KEITH RICHBURG, Washington Post Foreign Correspondent, May 6, 2002
CZIKOWSKY: Has news about the Le Pen candidacy been overblown? Had there been a different configuration of election returns, especially if the left wing had not been as divided and perhaps had run better campaigns, this would not have been such a large news item. Or, am I incorrect, and there has been a serious growth in the right wing in French politics?
RICHBURG: You are right that the divided French left allowed Le Pen to steal second place. But the threat was serious enough considering only two candidates make it to the runoff. There was never a doubt Chirac would win, but the French wanted a massive turnout to show the world that they reject what Le Pen stood for. To most French, even letting Le Pen get 30 percent would have been a global embarrassment.

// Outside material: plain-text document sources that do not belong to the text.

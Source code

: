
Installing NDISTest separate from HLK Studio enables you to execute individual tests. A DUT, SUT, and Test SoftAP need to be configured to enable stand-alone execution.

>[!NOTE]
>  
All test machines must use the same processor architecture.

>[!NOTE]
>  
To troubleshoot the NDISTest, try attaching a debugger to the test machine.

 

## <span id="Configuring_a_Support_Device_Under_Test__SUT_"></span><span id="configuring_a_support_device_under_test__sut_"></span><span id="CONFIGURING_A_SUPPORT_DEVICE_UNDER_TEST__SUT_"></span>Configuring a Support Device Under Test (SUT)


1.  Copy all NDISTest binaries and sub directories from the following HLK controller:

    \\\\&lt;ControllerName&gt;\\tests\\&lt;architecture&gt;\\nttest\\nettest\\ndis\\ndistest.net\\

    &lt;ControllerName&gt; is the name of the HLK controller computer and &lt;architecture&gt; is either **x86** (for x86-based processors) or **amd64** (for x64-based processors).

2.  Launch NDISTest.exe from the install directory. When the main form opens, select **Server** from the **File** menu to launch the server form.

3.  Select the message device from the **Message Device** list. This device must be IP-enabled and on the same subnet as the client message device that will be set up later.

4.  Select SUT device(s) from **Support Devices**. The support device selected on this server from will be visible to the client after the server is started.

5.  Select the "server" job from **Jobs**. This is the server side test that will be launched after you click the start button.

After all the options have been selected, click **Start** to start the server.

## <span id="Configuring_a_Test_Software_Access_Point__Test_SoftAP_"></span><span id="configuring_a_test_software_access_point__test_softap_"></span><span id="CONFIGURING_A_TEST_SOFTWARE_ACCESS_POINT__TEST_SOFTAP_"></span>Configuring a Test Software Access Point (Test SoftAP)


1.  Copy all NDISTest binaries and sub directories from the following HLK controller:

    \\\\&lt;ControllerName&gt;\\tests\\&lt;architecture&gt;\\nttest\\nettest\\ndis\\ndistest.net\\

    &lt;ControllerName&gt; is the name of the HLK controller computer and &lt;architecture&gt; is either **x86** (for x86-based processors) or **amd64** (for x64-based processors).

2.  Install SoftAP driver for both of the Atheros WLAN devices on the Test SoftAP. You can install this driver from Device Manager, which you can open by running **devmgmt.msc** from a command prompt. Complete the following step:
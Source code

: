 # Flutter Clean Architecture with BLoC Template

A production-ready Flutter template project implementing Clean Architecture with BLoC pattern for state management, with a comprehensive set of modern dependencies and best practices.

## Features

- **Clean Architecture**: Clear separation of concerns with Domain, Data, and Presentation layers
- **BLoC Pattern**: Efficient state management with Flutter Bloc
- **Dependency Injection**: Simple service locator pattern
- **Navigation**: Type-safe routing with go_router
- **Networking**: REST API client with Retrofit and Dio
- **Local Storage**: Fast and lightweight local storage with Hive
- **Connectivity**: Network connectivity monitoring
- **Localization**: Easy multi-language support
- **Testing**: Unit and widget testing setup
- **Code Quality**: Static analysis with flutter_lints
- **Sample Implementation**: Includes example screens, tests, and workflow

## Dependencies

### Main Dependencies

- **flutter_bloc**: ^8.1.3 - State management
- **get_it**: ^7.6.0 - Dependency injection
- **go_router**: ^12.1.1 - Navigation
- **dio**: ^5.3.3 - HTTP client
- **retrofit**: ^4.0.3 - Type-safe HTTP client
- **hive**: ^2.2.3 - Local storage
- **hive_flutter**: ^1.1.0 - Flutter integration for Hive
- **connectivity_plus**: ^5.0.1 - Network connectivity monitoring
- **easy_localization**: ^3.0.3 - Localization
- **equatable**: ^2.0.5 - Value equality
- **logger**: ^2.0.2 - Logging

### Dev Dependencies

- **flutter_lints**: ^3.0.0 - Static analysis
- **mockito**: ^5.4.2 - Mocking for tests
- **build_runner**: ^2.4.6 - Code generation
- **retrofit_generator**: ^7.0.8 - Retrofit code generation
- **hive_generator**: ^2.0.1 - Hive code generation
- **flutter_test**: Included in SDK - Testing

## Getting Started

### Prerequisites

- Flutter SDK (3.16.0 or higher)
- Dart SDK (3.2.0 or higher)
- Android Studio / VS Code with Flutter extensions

JAMIN RASKIN, Visiting Professmor Institut d’Etudes Politiques, December 18, 2003
CZIKOWSKY: Attempts to ban religious symbols have failed throughout history. Africans brought to America, whose religions were banned, secretly incorporated the ir banned religious deities into Christian images. Eastern Europeans chose bake goods and other secret symbols to represent religious symbols banned by Communism. Does France believe that banning religious symbols will quiet religious divisions when history shows us that banning them tends to only stimulate resistance to the bans?
RASKIN: Fair point. But remember that France clings dearly to the Enlightenment and, by the way, to a number of our Revolutionary heroes, like Thomas Jefferson and Benjamin Franklin and Thomas Paine, who were considered atheists and heathen in their time. Everything in French life revolves around rationality and proving things correct through empiricism, science, and logic. This is a deeply admirable impulse, I think, especially in a world with so much religious fanaticism and hatred. But this policy, as you are properly suggesting, may just be driving something underground that needs to be expressed. Those Moslem girls should be in French schools learning math and science and history and the values of La Republique.

DANA PRIEST, Washington Post Staff Writer, July 7, 2005
CZIKOWSKY: It is certainly ironic that, after all the negative comments that Secretary Rumsfeld has said about the French government, that it is the French Alliance Base that is in fact one of our best collaborators in intelligence. Has Rumsfeld finally agreed that working with the French has its benefits, and that the French may at least participate in Red Flag exercises and that American and French military personnel may resume greater communications?
PRIEST: Not that I know of.

DAVID MILIBAND, United Kingdom Secretary of State for Foreign and Commonwealth Affairs, September 27, 2007
CZIKOWSKY: How do you view the changes in the French government and their revised foreign policies?
MILIBAND: President Sarkozy and Foreign Minister Kouchner have brought a new dynamic to French relations with Britain and the rest of the world. Their commitment to closer working inside NATO, for example, and their readiness to support economic and political reconstruction in Iraq, is welcome.